Configure Service health checks

Related Documentation
TL;DR

Configure spec.healthchecks in a KongUpstreamPolicy resource, then attach the KongUpstreamPolicy resource to a Kubernetes Service using the konghq.com/upstream-policy annotation

Prerequisites

If you don’t have a Konnect account, you can get started quickly with our onboarding wizard.

  1. The following Konnect items are required to complete this tutorial:
    • Personal access token (PAT): Create a new personal access token by opening the Konnect PAT page and selecting Generate Token.
  2. Set the personal access token as an environment variable:

    export KONNECT_TOKEN='YOUR KONNECT TOKEN'
    
    Copied to clipboard!

Health check types

Kong Gateway supports active and passive health checks. This allows Kong Gateway to automatically short-circuit requests to specific Pods that are misbehaving in your Kubernetes Cluster. The process to re-enable these pods is different between active and passive health checks.

Passive health checks

Pods that are marked as unhealthy by Kong Gateway are permanently marked as unhealthy.

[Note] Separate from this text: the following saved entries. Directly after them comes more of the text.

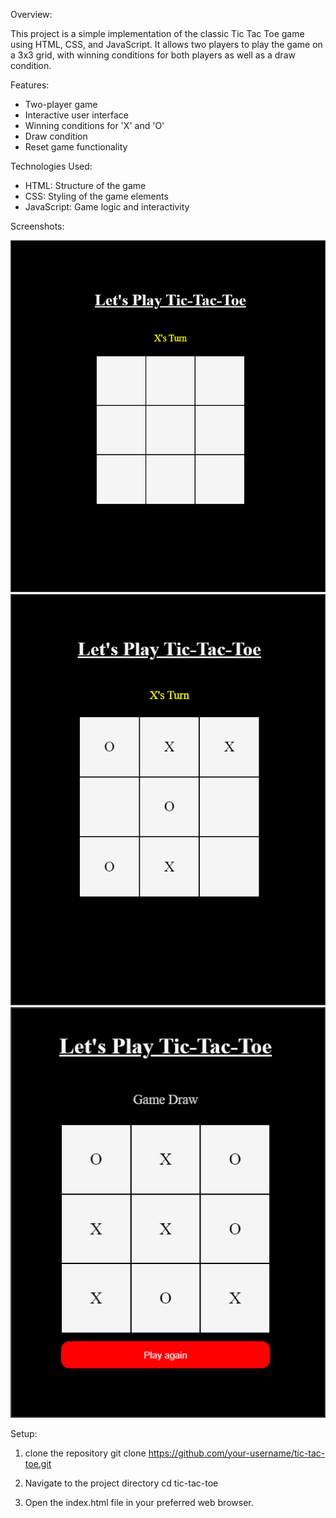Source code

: Overview:

This project is a simple implementation of the classic Tic Tac Toe game using HTML, CSS, and JavaScript. It allows two players to play the game on a 3x3 grid, with winning conditions for both players as well as a draw condition.


Features:

- Two-player game
- Interactive user interface
- Winning conditions for 'X' and 'O'
- Draw condition
- Reset game functionality


Technologies Used:

- HTML: Structure of the game
- CSS: Styling of the game elements
- JavaScript: Game logic and interactivity


Screenshots:

![alt text](image.png)
![alt text](image-1.png)
![alt text](image-2.png)


Setup:

1. clone the repository
git clone https://github.com/your-username/tic-tac-toe.git

2. Navigate to the project directory
cd tic-tac-toe

3. Open the index.html file in your preferred web browser.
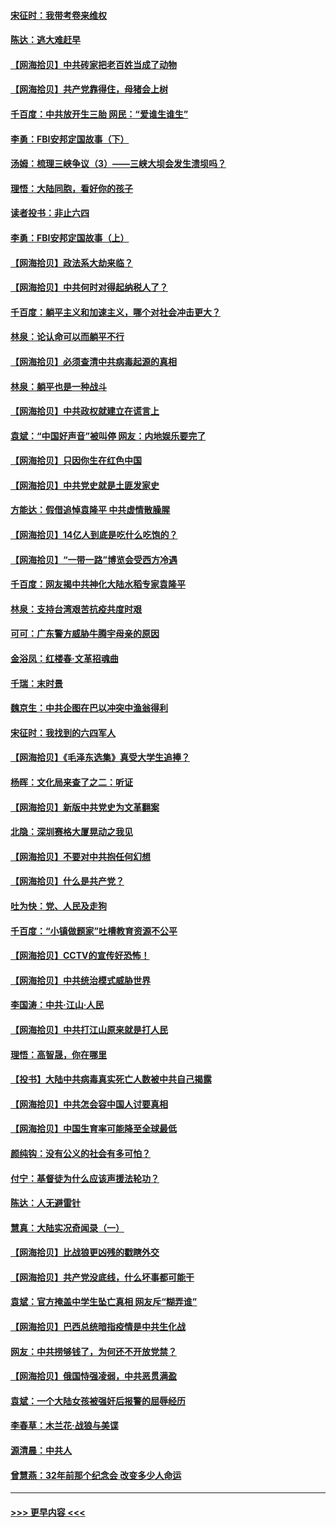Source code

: #### [宋征时：我带考卷来维权](../pages/nsc993/n12994088.md?t=06030201) 
#### [陈达：逃大难赶早](../pages/nsc993/n12993569.md?t=06030201) 
#### [【网海拾贝】中共砖家把老百姓当成了动物](../pages/nsc993/n12993483.md?t=06030201) 
#### [【网海拾贝】共产党靠得住，母猪会上树](../pages/nsc993/n12990730.md?t=06030201) 
#### [千百度：中共放开生三胎 网民：“爱谁生谁生”](../pages/nsc993/n12990644.md?t=06030201) 
#### [李勇：FBI安邦定国故事（下）](../pages/nsc993/n12987854.md?t=06030201) 
#### [汤姆：梳理三峡争议（3）——三峡大坝会发生溃坝吗？](../pages/nsc993/n12989806.md?t=06030201) 
#### [理悟：大陆同胞，看好你的孩子](../pages/nsc993/n12989778.md?t=06030201) 
#### [读者投书：非止六四](../pages/nsc993/n12989673.md?t=06030201) 
#### [李勇：FBI安邦定国故事（上）](../pages/nsc993/n12987749.md?t=06030201) 
#### [【网海拾贝】政法系大劫来临？](../pages/nsc993/n12987596.md?t=06030201) 
#### [【网海拾贝】中共何时对得起纳税人了？](../pages/nsc993/n12985578.md?t=06030201) 
#### [千百度：躺平主义和加速主义，哪个对社会冲击更大？](../pages/nsc993/n12985512.md?t=06030201) 
#### [林泉：论认命可以而躺平不行](../pages/nsc993/n12985505.md?t=06030201) 
#### [【网海拾贝】必须查清中共病毒起源的真相](../pages/nsc993/n12984276.md?t=06030201) 
#### [林泉：躺平也是一种战斗](../pages/nsc993/n12984194.md?t=06030201) 
#### [【网海拾贝】中共政权就建立在谎言上](../pages/nsc993/n12981880.md?t=06030201) 
#### [袁斌：“中国好声音”被叫停 网友：内地娱乐要完了](../pages/nsc993/n12981826.md?t=06030201) 
#### [【网海拾贝】只因你生在红色中国](../pages/nsc993/n12979096.md?t=06030201) 
#### [【网海拾贝】中共党史就是土匪发家史](../pages/nsc993/n12976478.md?t=06030201) 
#### [方能达：假借追悼袁隆平 中共虚情散臊腥](../pages/nsc993/n12976396.md?t=06030201) 
#### [【网海拾贝】14亿人到底是吃什么吃饱的？](../pages/nsc993/n12974125.md?t=06030201) 
#### [【网海拾贝】“一带一路”博览会受西方冷遇](../pages/nsc993/n12971787.md?t=06030201) 
#### [千百度：网友揭中共神化大陆水稻专家袁隆平](../pages/nsc993/n12971733.md?t=06030201) 
#### [林泉：支持台湾艰苦抗疫共度时艰](../pages/nsc993/n12971350.md?t=06030201) 
#### [可可：广东警方威胁牛腾宇母亲的原因](../pages/nsc993/n12971100.md?t=06030201) 
#### [金浴凤：红楼春·文革招魂曲](../pages/nsc993/n12970354.md?t=06030201) 
#### [千瑞：末时景](../pages/nsc993/n12970337.md?t=06030201) 
#### [魏京生：中共企图在巴以冲突中渔翁得利](../pages/nsc993/n12970286.md?t=06030201) 
#### [宋征时：我找到的六四军人](../pages/nsc993/n12970213.md?t=06030201) 
#### [【网海拾贝】《毛泽东选集》真受大学生追捧？](../pages/nsc993/n12968779.md?t=06030201) 
#### [杨晖：文化局来查了之二：听证](../pages/nsc993/n12966528.md?t=06030201) 
#### [【网海拾贝】新版中共党史为文革翻案](../pages/nsc993/n12967526.md?t=06030201) 
#### [北隐：深圳赛格大厦晃动之我见](../pages/nsc993/n12967393.md?t=06030201) 
#### [【网海拾贝】不要对中共抱任何幻想](../pages/nsc993/n12965222.md?t=06030201) 
#### [【网海拾贝】什么是共产党？](../pages/nsc993/n12962781.md?t=06030201) 
#### [吐为快：党、人民及走狗](../pages/nsc993/n12962747.md?t=06030201) 
#### [千百度：“小镇做题家”吐槽教育资源不公平](../pages/nsc993/n12962705.md?t=06030201) 
#### [【网海拾贝】CCTV的宣传好恐怖！](../pages/nsc993/n12959984.md?t=06030201) 
#### [【网海拾贝】中共统治模式威胁世界](../pages/nsc993/n12957622.md?t=06030201) 
#### [李国涛：中共‧江山‧人民](../pages/nsc993/n12957502.md?t=06030201) 
#### [【网海拾贝】中共打江山原来就是打人民](../pages/nsc993/n12954345.md?t=06030201) 
#### [理悟：高智晟，你在哪里](../pages/nsc993/n12953115.md?t=06030201) 
#### [【投书】大陆中共病毒真实死亡人数被中共自己揭露](../pages/nsc993/n12953050.md?t=06030201) 
#### [【网海拾贝】中共怎会容中国人讨要真相](../pages/nsc993/n12952161.md?t=06030201) 
#### [【网海拾贝】中国生育率可能降至全球最低](../pages/nsc993/n12948793.md?t=06030201) 
#### [颜纯钩：没有公义的社会有多可怕？](../pages/nsc993/n12947626.md?t=06030201) 
#### [付宁：基督徒为什么应该声援法轮功？](../pages/nsc993/n12947233.md?t=06030201) 
#### [陈达：人无避雷针](../pages/nsc993/n12947098.md?t=06030201) 
#### [慧真：大陆实况奇闻录（一）](../pages/nsc993/n12945811.md?t=06030201) 
#### [【网海拾贝】比战狼更凶残的戳瞎外交](../pages/nsc993/n12945717.md?t=06030201) 
#### [【网海拾贝】共产党没底线，什么坏事都可能干](../pages/nsc993/n12942090.md?t=06030201) 
#### [袁斌：官方掩盖中学生坠亡真相 网友斥“糊弄谁”](../pages/nsc993/n12942029.md?t=06030201) 
#### [【网海拾贝】巴西总统暗指疫情是中共生化战](../pages/nsc993/n12938999.md?t=06030201) 
#### [网友：中共捞够钱了，为何还不开放党禁？](../pages/nsc993/n12938952.md?t=06030201) 
#### [【网海拾贝】俄国恃强凌弱，中共恶贯满盈](../pages/nsc993/n12936626.md?t=06030201) 
#### [袁斌：一个大陆女孩被强奸后报警的屈辱经历](../pages/nsc993/n12936547.md?t=06030201) 
#### [李春草：木兰花·战狼与美谍](../pages/nsc993/n12935995.md?t=06030201) 
#### [源清晨：中共人](../pages/nsc993/n12935589.md?t=06030201) 
#### [曾慧燕：32年前那个纪念会 改变多少人命运](../pages/nsc993/n12934233.md?t=06030201) 

----
#### [ >>> 更早内容 <<< ](../indexes/nsc993-earlier.md)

If a passive health check for a service that runs in a cluster and if the Pod that runs the service reports an error, Kong Gateway returns a 503, indicating that the service is unavailable. Kong Gateway doesn’t proxy any requests to the unhealthy pod.

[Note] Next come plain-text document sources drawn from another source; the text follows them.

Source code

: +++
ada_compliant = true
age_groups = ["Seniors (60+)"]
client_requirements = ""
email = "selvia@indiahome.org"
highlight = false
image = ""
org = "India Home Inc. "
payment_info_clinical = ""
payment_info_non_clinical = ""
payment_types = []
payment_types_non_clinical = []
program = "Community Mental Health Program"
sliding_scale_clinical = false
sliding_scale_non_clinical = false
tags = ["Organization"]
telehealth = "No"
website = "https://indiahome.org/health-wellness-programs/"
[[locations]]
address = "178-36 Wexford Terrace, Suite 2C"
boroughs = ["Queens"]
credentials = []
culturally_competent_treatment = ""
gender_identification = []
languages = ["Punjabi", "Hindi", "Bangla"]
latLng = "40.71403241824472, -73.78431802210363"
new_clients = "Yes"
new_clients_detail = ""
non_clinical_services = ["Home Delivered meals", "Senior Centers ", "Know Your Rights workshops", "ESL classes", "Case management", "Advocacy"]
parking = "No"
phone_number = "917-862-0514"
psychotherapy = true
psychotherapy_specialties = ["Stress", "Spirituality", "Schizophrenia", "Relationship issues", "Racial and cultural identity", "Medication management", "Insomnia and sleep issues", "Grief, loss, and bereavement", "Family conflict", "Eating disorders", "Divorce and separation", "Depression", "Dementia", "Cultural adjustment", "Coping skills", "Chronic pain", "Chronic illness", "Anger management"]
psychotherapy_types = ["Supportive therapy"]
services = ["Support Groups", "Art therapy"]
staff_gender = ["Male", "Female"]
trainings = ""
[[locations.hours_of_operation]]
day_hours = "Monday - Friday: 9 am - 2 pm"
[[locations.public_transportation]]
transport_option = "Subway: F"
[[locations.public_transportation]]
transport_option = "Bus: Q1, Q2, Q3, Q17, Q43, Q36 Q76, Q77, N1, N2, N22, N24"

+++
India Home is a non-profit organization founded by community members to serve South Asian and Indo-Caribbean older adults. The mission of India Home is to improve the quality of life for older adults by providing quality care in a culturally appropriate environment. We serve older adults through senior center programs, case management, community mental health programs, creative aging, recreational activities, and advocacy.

There is no way to mark the pod as healthy again using Kong Ingress Controller and passive health checks. To resolve the issue, choose on of the following options:

  • Delete the current Pod: Kong Gateway then sends proxy requests to the new Pod that is in its place.
  • Scale the deployment: Kong Gateway then sends proxy requests to the new Pods and leaves the short-circuited Pod out of the loop.

Active health checks

Pods that are marked as unhealthy by Kong Gateway are temporarily marked as unhealthy.

Kong Gateway will make a request to the healthcheck path periodically. When it has received enough healthy responses, it will re-enable the Pod in the load balancer and traffic will be routed to the Pod again.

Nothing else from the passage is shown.